In this article, we will explore the latest developments in reasoning model development. We will examine different approaches from various perspectives in developing reasoning models and discuss the latest insights. Finally, we will summarize future trends and what we can expect moving forward.

How to Develop Reasoning Model?

While RL dominates as the primary method for achieving a reasoning model, various alternative approaches have emerged. In summary, the three main paradigms for developing a reasoning model are:

Three Main Approaches to Develop Reasoning Models:

Reinforcement Learning (RL): This approach starts without a pre-existing reasoning model, allowing the model to explore and develop useful thinking patterns autonomously through the RL process.
Supervised Fine-Tuning (SFT): This method treats reasoning as a skill or pattern that can be explicitly taught to a model. It can be divided into two main approaches:

2.1 Knowledge Distillation: Leveraging existing reasoning models as teacher models, a smaller student model is trained on the teacher's generated predictions. This enables efficiency but is limited to existing reasoning patterns.

2.2 Data Augmentation: Creating structured long-form reasoning data from scratch, independent of existing reasoning models, and training a model on these synthetic datasets.
Model Merging: This approach combines multiple models to achieve enhanced performance. The core idea is that different models possess distinct sets of skills and knowledge, and merging them enables access to a broader range of capabilities.

reasoning-model-approaches

Typhoon has released Typhoon T1, utilizing the data augmentation approach, and Typhoon R1, employing model merging.
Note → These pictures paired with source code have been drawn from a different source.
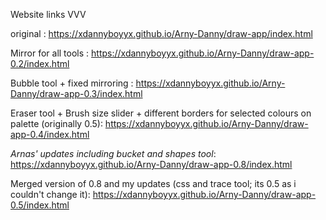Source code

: Website links VVV

original :
https://xdannyboyyx.github.io/Arny-Danny/draw-app/index.html

Mirror for all tools :
https://xdannyboyyx.github.io/Arny-Danny/draw-app-0.2/index.html

Bubble tool + fixed mirroring :
https://xdannyboyyx.github.io/Arny-Danny/draw-app-0.3/index.html

Eraser tool + Brush size slider + different borders for selected colours on palette (originally 0.5):
https://xdannyboyyx.github.io/Arny-Danny/draw-app-0.4/index.html

*Arnas' updates including bucket and shapes tool*:
https://xdannyboyyx.github.io/Arny-Danny/draw-app-0.8/index.html

Merged version of 0.8 and my updates (css and trace tool; its 0.5 as i couldn't change it):
https://xdannyboyyx.github.io/Arny-Danny/draw-app-0.5/index.html
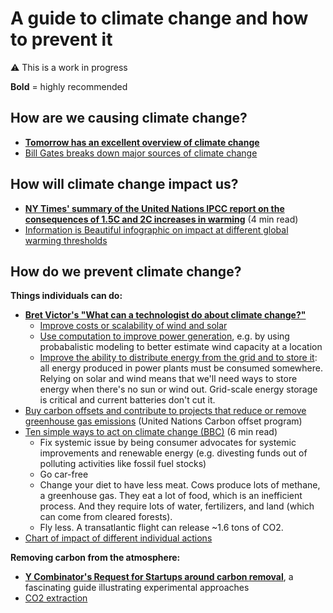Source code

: # A guide to climate change and how to prevent it

⚠️ This is a work in progress

**Bold** = highly recommended

## How are we causing climate change?

* [**Tomorrow has an excellent overview of climate change**](http://www.tmrow.com/climatechange.html)
* [Bill Gates breaks down major sources of climate change](https://www.gatesnotes.com/Energy/My-plan-for-fighting-climate-change)

## How will climate change impact us?

* [**NY Times' summary of the United Nations IPCC report on the consequences of 1.5C and 2C increases in warming**](https://www.nytimes.com/interactive/2018/10/07/climate/ipcc-report-half-degree.html) (4 min read)
* [Information is Beautiful infographic on impact at different global warming thresholds](https://informationisbeautiful.net/visualizations/how-many-gigatons-of-co2/)

## How do we prevent climate change?

**Things individuals can do:**

* [**Bret Victor's "What can a technologist do about climate change?"**](http://worrydream.com/ClimateChange/)
  * [Improve costs or scalability of wind and solar](http://worrydream.com/ClimateChange/#production-stuff)
  * [Use computation to improve power generation](http://worrydream.com/ClimateChange/#production-computation), e.g. by using probabalistic modeling to better estimate wind capacity at a location
  * [Improve the ability to distribute energy from the grid and to store it](http://worrydream.com/ClimateChange/#moving): all energy produced in power plants must be consumed somewhere. Relying on solar and wind means that we'll need ways to store energy when there's no sun or wind out. Grid-scale energy storage is critical and current batteries don't cut it.
* [Buy carbon offsets and contribute to projects that reduce or remove greenhouse gas emissions](https://offset.climateneutralnow.org/) (United Nations Carbon offset program)
* [Ten simple ways to act on climate change (BBC)](http://www.bbc.com/future/story/20181102-what-can-i-do-about-climate-change) (6 min read)
  * Fix systemic issue by being consumer advocates for systemic improvements and renewable energy (e.g. divesting funds out of polluting activities like fossil fuel stocks)
  * Go car-free
  * Change your diet to have less meat. Cows produce lots of methane, a greenhouse gas. They eat a lot of food, which is an inefficient process. And they require lots of water, fertilizers, and land (which can come from cleared forests).
  * Fly less. A transatlantic flight can release ~1.6 tons of CO2.
* [Chart of impact of different individual actions](https://i.imgur.com/NDh6lxG.jpg)

**Removing carbon from the atmosphere:**

* [**Y Combinator's Request for Startups around carbon removal**](http://carbon.ycombinator.com/), a fascinating guide illustrating experimental approaches
* [CO2 extraction](https://www.reddit.com/r/science/comments/8pbuqv/sucking_carbon_dioxide_from_air_is_cheaper_than/)
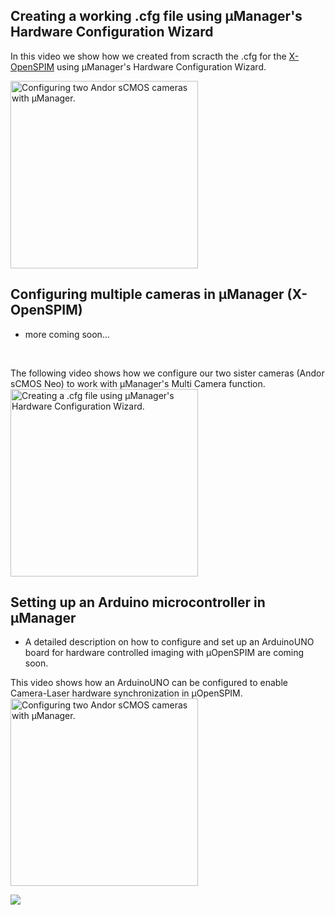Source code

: ##	Creating a working .cfg file using µManager's Hardware Configuration Wizard

In this video we show how we created from scracth the .cfg for the [X-OpenSPIM](/Table_of_parts_X-OpenSPIM) using µManager's Hardware Configuration Wizard.</br>

<a href="https://openspim.org/videos/SettingUp_MM.mp4" target="_blank" title="MultiCamera"><img src="https://openspim.org/videos/SettingUp_MM.gif" width="300" alt="Configuring two Andor sCMOS cameras with µManager." /></a>

## Configuring multiple cameras in µManager (X-OpenSPIM)
-   more coming soon...
</br> 

The following video shows how we configure our two sister cameras (Andor sCMOS Neo) to work with µManager's Multi Camera function.</br> 
<a href="https://openspim.org/videos/SettingUp_MultiCamera.mp4" target="_blank" title="How to create a .cfg file using µManager's Hardware Configuration Wizard"><img src="https://openspim.org/videos/SettingUp_MultiCamera.gif" width="300" alt="Creating a .cfg file using µManager's Hardware Configuration Wizard." /></a>

## Setting up an Arduino microcontroller in µManager
-   A detailed description on how to configure and set up an ArduinoUNO board for hardware controlled imaging with µOpenSPIM are coming soon.</br>

This video shows how an ArduinoUNO can be configured to enable Camera-Laser hardware synchronization in µOpenSPIM.</br>
<a href="https://openspim.org/videos/SettingUp_ArduinoUNO.mp4" target="_blank" title="MultiCamera"><img src="https://openspim.org/videos/SettingUp_ArduinoUNO.gif" width="300" alt="Configuring two Andor sCMOS cameras with µManager." /></a>



<img src="a.jpg" onmouseover="this.src='/videos/SettingUp_ArduinoUNO.gif'" onmouseout="this.src='/images/mp4.png'" />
We are actively exploring RL-based methods, as well as improvements to existing models.

Approach	Details	Pros	Cons
Reinforcement Learning (RL)	Model learns autonomously through reinforcement learning processes.	Can uncover unconventional reasoning methods.	Uncontrollable reasoning patterns, resource-intensive, potential inefficiencies.
Supervised Fine-Tuning (SFT)	Training a model on structured reasoning data.	Lower resource consumption, strong starting point for RL.	Limited to existing reasoning patterns, requires structured training data.
Knowledge Distillation	Student model learns from an existing reasoning model.	Fast way to achieve high performance.	Limited by the reasoning patterns of the teacher model, requires a pre-existing reasoning model.
Data Augmentation	Creating synthetic structured reasoning data for training.	Enables controlled thought processes.	The field is underexplored and requires further research.
Model Merging	Combining multiple models to enhance reasoning performance.	Efficient and quick performance enhancement.	Requires further research and optimization.

Let's deep dive into each approach!

Approach 1: Reinforcement Learning

Reinforcement Learning

Reinforcement learning (RL) is a well-established field that has existed for a long time. Traditional RL focuses on building an agent that can optimally act autonomously within an environment to achieve a goal by maximizing a reward.
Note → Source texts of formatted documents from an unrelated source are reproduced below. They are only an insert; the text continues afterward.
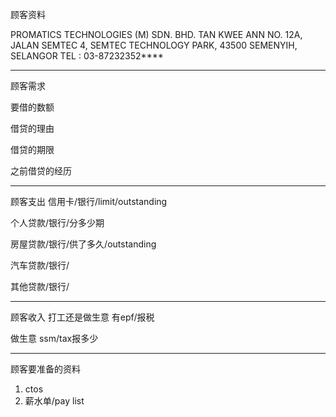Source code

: 顾客资料

PROMATICS TECHNOLOGIES (M) SDN. BHD. TAN KWEE ANN NO. 12A, JALAN SEMTEC 4, SEMTEC TECHNOLOGY PARK, 43500 SEMENYIH, SELANGOR TEL : 03-87232352****

-----------------
顾客需求


要借的数额

借贷的理由

借贷的期限

之前借贷的经历


--------------
顾客支出
信用卡/银行/limit/outstanding


个人贷款/银行/分多少期

房屋贷款/银行/供了多久/outstanding

汽车贷款/银行/


其他贷款/银行/

-----------
顾客收入
打工还是做生意
有epf/报税

做生意 ssm/tax报多少

-------
顾客要准备的资料
1. ctos
2. 薪水单/pay list





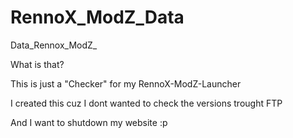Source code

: # RennoX_ModZ_Data
Data_Rennox_ModZ_

What is that?

This is just a "Checker" for my RennoX-ModZ-Launcher

I created this cuz I dont wanted to check the versions trought FTP

And I want to shutdown my website :p
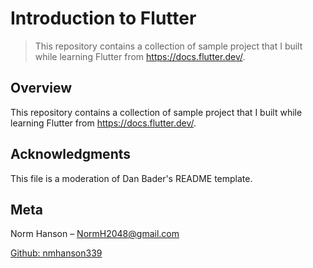 # Introduction to Flutter

> This repository contains a collection of sample project that I built while learning Flutter from https://docs.flutter.dev/. 

## Overview

This repository contains a collection of sample project that I built while learning Flutter from https://docs.flutter.dev/.



## Acknowledgments

This file is a moderation of Dan Bader's README template.

## Meta

Norm Hanson – NormH2048@gmail.com

[Github: nmhanson339](https://github.com/nmhanson339)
Applying RL to LLM training is not foreign. Reinforcement learning with human feedback (RLHF) [2] is a training paradigm proposed by OpenAI to align LLM behavior with human preference through the use of an outcome reward model.

1.1 RLHF

OpenAI Instruction Following Cr. https://openai.com/index/instruction-following/

RLHF demonstrates the feasibility of training large language models using RL. It guides models to generate more aligned responses by assigning higher preference scores to preferred responses while penalizing those that are disfavored.

In this approach, the entire generated text is considered an action, and the reward is sparse, given only after the complete response is generated. However, this method has two significant drawbacks.

Drawbacks of RLHF: First, it requires the existence of an outcome reward model, and collecting human preference data is expensive and resource-intensive. Additionally, the reward model must be available during the training process, increasing computational demands.

Second, RLHF focuses primarily on aligning the model's responses with human preference, thereby enhancing user experience, but it does not necessarily improve the model's performance or reasoning capabilities.

1.2 RLVR

RLVR diagram

Reinforcement learning with verifiable rewards (RLVR), introduced by Lambert et al. [3], addresses these limitations. Instead of relying on a learned reward model, RLVR replaces it with a verifiable reward mechanism.

The main objective of RLVR is to enhance model performance rather than merely aligning responses with human preferences. Importantly, RLVR does not replace RLHF but complements it by serving a different purpose, and the two approaches can be used together to achieve distinct goals.

Reward Function

A verifiable reward is one that has a ground truth and can be objectively measured. For instance, mathematical questions often have definitive answers, making them verifiable. Similarly, in logic puzzles, the final correct outcome is known.

By assigning a reward of 1.0 for correct answers and 0 otherwise, RLVR simplifies RL training by eliminating the need for a reward model. Instead, it employs rule-based ground truth verification to streamline the reward process.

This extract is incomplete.